» **Required work**:
Work through the data below line by line and say how many lines hold "item"; give only the number.

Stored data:
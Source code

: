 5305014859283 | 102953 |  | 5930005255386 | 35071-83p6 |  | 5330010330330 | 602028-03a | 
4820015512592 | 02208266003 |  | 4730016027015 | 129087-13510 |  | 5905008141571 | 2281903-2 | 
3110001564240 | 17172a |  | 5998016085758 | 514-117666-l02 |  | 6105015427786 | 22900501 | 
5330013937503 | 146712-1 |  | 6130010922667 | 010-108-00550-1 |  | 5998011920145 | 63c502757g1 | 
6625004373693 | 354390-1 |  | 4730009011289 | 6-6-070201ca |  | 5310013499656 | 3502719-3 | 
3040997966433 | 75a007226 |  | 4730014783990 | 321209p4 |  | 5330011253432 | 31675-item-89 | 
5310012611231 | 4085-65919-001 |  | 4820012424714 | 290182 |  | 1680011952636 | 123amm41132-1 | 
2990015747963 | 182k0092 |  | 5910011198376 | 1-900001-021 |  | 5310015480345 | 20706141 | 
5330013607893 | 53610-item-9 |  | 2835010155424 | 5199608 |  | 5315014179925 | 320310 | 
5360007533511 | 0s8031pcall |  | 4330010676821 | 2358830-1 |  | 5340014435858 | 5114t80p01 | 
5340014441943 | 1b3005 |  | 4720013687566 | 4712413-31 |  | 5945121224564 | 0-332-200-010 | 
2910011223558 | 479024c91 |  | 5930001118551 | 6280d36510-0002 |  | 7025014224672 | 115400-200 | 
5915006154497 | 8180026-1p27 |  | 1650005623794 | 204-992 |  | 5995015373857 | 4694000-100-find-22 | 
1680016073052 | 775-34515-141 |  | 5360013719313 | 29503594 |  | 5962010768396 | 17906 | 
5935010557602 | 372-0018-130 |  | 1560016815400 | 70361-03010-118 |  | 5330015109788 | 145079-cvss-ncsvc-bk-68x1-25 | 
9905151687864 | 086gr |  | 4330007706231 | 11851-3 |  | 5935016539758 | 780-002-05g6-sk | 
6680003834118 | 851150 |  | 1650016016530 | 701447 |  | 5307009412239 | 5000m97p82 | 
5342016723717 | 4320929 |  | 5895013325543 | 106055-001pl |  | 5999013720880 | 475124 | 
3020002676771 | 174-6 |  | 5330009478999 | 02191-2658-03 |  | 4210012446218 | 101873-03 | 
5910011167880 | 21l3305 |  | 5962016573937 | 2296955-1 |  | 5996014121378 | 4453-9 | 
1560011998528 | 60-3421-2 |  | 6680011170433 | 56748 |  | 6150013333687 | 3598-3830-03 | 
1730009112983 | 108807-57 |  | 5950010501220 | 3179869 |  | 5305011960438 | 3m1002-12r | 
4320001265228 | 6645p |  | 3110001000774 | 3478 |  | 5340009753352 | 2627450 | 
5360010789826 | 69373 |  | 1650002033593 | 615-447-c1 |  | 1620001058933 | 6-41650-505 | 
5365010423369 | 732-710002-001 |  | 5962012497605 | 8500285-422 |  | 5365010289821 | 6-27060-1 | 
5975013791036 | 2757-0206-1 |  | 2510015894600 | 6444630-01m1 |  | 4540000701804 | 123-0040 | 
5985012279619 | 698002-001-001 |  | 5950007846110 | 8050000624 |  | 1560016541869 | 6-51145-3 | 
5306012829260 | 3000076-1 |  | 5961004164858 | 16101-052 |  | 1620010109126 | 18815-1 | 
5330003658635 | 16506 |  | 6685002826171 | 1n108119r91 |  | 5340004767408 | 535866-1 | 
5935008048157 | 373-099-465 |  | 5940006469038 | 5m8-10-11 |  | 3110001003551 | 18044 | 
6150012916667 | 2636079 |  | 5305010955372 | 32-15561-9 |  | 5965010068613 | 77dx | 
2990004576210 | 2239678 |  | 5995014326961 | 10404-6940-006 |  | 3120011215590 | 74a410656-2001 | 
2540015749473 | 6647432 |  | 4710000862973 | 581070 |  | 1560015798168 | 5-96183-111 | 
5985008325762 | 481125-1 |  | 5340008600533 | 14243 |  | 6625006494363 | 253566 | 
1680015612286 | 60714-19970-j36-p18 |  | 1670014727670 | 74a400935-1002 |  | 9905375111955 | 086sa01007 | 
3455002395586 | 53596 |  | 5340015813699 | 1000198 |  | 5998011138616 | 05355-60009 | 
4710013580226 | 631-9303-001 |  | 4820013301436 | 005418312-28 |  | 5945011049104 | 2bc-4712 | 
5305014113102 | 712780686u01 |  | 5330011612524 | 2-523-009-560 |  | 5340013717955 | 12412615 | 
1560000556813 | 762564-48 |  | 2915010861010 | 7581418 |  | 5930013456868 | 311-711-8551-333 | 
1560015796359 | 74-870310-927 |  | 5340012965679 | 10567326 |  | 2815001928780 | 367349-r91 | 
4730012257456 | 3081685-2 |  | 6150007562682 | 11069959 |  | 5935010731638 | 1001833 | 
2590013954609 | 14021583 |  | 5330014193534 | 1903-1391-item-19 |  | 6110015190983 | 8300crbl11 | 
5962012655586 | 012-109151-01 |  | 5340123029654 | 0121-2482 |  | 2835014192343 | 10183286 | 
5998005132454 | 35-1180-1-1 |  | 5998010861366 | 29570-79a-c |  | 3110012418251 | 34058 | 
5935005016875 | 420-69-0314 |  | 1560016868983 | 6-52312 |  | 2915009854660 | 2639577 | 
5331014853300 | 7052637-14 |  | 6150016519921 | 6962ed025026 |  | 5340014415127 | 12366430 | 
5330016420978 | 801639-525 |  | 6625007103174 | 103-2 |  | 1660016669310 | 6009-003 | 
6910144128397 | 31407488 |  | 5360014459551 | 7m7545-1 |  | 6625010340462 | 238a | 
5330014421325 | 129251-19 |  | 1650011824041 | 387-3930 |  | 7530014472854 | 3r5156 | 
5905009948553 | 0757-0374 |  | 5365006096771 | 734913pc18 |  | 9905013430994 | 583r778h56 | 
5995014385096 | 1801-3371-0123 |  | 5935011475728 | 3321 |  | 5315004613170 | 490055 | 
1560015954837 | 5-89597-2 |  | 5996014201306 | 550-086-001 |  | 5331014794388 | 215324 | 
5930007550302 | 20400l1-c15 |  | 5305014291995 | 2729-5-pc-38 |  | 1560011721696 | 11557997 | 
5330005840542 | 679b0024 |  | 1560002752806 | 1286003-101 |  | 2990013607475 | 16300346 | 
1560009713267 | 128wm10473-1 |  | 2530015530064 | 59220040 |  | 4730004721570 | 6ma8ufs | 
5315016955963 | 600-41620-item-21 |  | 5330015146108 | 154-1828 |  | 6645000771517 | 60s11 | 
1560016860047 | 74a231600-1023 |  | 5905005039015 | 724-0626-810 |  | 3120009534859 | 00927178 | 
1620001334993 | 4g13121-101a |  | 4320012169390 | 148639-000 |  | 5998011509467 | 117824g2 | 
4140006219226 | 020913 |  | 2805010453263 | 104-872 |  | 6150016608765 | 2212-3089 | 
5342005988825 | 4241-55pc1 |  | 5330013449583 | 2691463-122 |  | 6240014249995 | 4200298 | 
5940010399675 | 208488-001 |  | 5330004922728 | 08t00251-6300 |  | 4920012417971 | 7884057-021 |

» **Exercise response**:
4